SOMMARIO: Alla vigilia del 4· Congresso nazionale della LOC (Lega degli Obiettori di Coscienza - Milano - 4, 5 e 6 gennaio 1976), l'autore polemizza con chi vorrebbe che la LOC fosse solo una struttura sindacale per la tutela degli obiettori in servizio civile e non l'organizzazione per la promozione dell'antimilitarismo nonviolento.

(NOTIZIE RADICALI N. 221, 12 dicembre 1975)

Dovrà essere un momento di profondo chiarimento e di precise scelte. Tutti i compagni obiettori, antimilitaristi non-violenti, radicali hanno quindi il diritto-dovere di partecipare al 4· congresso nazionale della LOC che si svolgerà il 4, 5 e 6 gennaio a Milano.

Dopo tre anni di applicazione della legge "per il riconoscimento dell'obiezione di coscienza" dobbiamo fare il punto sul significato del rifiuto della divisa nell'attuale situazione e sviluppo degli eserciti ed in presenza dei nuovi contributi teorici sull'antimilitarismo e soprattutto fare chiarezza fra le posizioni di chi sempre più ritiene di dover privilegiare il momento del servizio civile a quello del NO al modello organizzativo militare e coloro che ritengono urgente e prioritario recuperare il contenuto originale e storico della nostra testimonianza politica.

Credo infatti che proprio oggi, in presenza di nuovi e non previsti contributi alla lotta contro l'organizzazione militare da parte del personale permanente delle FF.AA e di profonde modificazioni "strutturali" degli eserciti nazionali, la proposta complessiva dell'obiettore di coscienza abbia, unica, la possibilità di rappresentare con chiarezza una insostituibile posizione politica per noi irrinunciabile.
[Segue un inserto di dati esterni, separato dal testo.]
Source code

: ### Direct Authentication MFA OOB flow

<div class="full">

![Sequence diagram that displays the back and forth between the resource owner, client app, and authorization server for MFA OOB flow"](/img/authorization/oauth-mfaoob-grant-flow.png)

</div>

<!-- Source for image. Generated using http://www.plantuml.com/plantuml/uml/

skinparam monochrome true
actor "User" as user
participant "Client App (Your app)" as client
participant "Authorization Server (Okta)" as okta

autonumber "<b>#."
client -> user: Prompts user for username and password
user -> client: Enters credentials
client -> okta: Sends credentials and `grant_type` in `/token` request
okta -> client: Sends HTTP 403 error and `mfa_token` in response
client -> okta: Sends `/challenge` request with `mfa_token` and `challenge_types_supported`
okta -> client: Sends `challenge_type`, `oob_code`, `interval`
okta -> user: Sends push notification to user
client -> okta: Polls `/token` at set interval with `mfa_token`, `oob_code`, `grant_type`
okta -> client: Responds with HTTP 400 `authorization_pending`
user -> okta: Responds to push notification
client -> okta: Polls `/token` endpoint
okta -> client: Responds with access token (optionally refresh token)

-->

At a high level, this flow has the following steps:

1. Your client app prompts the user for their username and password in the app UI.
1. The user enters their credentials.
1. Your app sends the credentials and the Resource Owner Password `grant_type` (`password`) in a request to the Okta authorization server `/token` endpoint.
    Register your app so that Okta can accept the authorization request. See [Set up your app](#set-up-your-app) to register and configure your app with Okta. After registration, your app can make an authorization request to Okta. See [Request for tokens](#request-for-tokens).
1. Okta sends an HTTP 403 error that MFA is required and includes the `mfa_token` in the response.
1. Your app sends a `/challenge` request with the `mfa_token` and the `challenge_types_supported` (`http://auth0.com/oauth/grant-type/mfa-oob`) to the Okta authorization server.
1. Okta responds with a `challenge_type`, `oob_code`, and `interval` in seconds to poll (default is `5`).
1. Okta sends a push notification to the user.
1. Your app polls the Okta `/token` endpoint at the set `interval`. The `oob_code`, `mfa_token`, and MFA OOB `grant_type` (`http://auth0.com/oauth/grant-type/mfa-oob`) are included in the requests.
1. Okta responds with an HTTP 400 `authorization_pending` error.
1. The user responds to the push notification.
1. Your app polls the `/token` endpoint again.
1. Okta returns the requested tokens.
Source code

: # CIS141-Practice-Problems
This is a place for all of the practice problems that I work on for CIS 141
Devo confessare che anche io ho avuto la tentazione, nel momento in cui sono stato più coinvolto nella crescita del movimento dei sottufficiali ed ufficiali democratici, di credere praticabile anche una via antimilitarista che nascesse dalle contraddizioni interne dell'istituzione. E con questo non voglio certo rinnegare l'enorme contributo che hanno dato e potranno dare questi movimenti di militari nella denuncia sempre più puntuale dei meccanismi autoritari ed antipopolari dell'istituzione militare e soprattutto nella demistificazione di analisi semplicistiche e manichee, purtroppo ancora proprie di alcuni movimenti anarchici, che ponevano tutto il male nell'esercito e nei suoi componenti visti come individui incapaci di contraddizioni e di denuncia delle stesse. Questo nuovi "compagni di strada" ci costringono cioè ad analisi meno generiche, più difficili ma anche più rispondenti alle reali funzioni dell'esercito moderno che non può più essere identificato, per inadeguatezza di analisi, a quello piemontes

e o della I guerra mondiale.

Ho creduto cioè, per un momento, che a partire dalla esplosione interna della contraddizione fra società civile ed organizzazione autoritaria delle FF.AA, dalla presa di coscienza dei disagi profondi del personale permanente dell'esercito che sono determinati soprattutto da crisi d'identità, da crisi del ruolo individuale e collettivo dei militari, dovesse necessariamente e meccanicamente scoppiare il rifiuto dell'istituzione.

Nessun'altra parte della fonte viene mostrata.